YOUR GOAL: Using the entries that follow, write out the line containing "Já entre os", the line containing "No quarto de", and every line between them, exactly and nothing else.

MATERIAL FOR THIS EXERCISE below:

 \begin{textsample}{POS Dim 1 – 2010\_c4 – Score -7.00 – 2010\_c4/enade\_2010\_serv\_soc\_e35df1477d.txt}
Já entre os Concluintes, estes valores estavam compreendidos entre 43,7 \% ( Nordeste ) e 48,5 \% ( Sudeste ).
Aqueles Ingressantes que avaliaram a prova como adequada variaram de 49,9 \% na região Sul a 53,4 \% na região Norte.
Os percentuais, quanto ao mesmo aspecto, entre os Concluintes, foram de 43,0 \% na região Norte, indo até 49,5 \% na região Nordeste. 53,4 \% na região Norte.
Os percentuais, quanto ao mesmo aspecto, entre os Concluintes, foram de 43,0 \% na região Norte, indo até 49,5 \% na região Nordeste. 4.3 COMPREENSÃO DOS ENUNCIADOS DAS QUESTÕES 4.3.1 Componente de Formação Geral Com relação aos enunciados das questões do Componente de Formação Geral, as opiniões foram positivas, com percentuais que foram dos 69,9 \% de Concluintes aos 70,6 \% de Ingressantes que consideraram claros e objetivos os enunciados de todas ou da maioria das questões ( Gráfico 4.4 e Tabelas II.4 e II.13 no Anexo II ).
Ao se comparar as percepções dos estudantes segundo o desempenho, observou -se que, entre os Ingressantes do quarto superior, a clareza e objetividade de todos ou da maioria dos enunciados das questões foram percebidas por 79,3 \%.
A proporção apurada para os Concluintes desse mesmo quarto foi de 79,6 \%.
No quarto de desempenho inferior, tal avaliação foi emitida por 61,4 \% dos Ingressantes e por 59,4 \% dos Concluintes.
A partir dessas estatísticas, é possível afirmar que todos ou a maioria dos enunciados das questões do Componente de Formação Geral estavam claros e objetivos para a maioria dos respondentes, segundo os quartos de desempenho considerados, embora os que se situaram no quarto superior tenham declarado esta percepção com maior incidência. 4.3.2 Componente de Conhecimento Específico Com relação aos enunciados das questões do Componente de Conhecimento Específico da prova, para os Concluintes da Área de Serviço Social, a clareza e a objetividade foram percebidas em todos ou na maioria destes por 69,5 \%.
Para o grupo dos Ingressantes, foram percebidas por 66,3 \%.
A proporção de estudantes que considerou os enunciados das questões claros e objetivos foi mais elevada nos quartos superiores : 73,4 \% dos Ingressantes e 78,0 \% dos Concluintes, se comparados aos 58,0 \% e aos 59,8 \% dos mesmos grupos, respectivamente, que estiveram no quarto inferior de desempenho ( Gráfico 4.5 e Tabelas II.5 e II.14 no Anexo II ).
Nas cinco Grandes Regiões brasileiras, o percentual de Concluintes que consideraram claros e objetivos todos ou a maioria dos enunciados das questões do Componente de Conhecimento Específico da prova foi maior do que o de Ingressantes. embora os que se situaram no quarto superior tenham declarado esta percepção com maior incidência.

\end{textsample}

End of MATERIAL FOR THIS EXERCISE.

PROBLEM SOLUTION:
Já entre os Concluintes, estes valores estavam compreendidos entre 43,7 \% ( Nordeste ) e 48,5 \% ( Sudeste ).
Aqueles Ingressantes que avaliaram a prova como adequada variaram de 49,9 \% na região Sul a 53,4 \% na região Norte.
Os percentuais, quanto ao mesmo aspecto, entre os Concluintes, foram de 43,0 \% na região Norte, indo até 49,5 \% na região Nordeste. 53,4 \% na região Norte.
Os percentuais, quanto ao mesmo aspecto, entre os Concluintes, foram de 43,0 \% na região Norte, indo até 49,5 \% na região Nordeste. 4.3 COMPREENSÃO DOS ENUNCIADOS DAS QUESTÕES 4.3.1 Componente de Formação Geral Com relação aos enunciados das questões do Componente de Formação Geral, as opiniões foram positivas, com percentuais que foram dos 69,9 \% de Concluintes aos 70,6 \% de Ingressantes que consideraram claros e objetivos os enunciados de todas ou da maioria das questões ( Gráfico 4.4 e Tabelas II.4 e II.13 no Anexo II ).
Ao se comparar as percepções dos estudantes segundo o desempenho, observou -se que, entre os Ingressantes do quarto superior, a clareza e objetividade de todos ou da maioria dos enunciados das questões foram percebidas por 79,3 \%.
A proporção apurada para os Concluintes desse mesmo quarto foi de 79,6 \%.
No quarto de desempenho inferior, tal avaliação foi emitida por 61,4 \% dos Ingressantes e por 59,4 \% dos Concluintes.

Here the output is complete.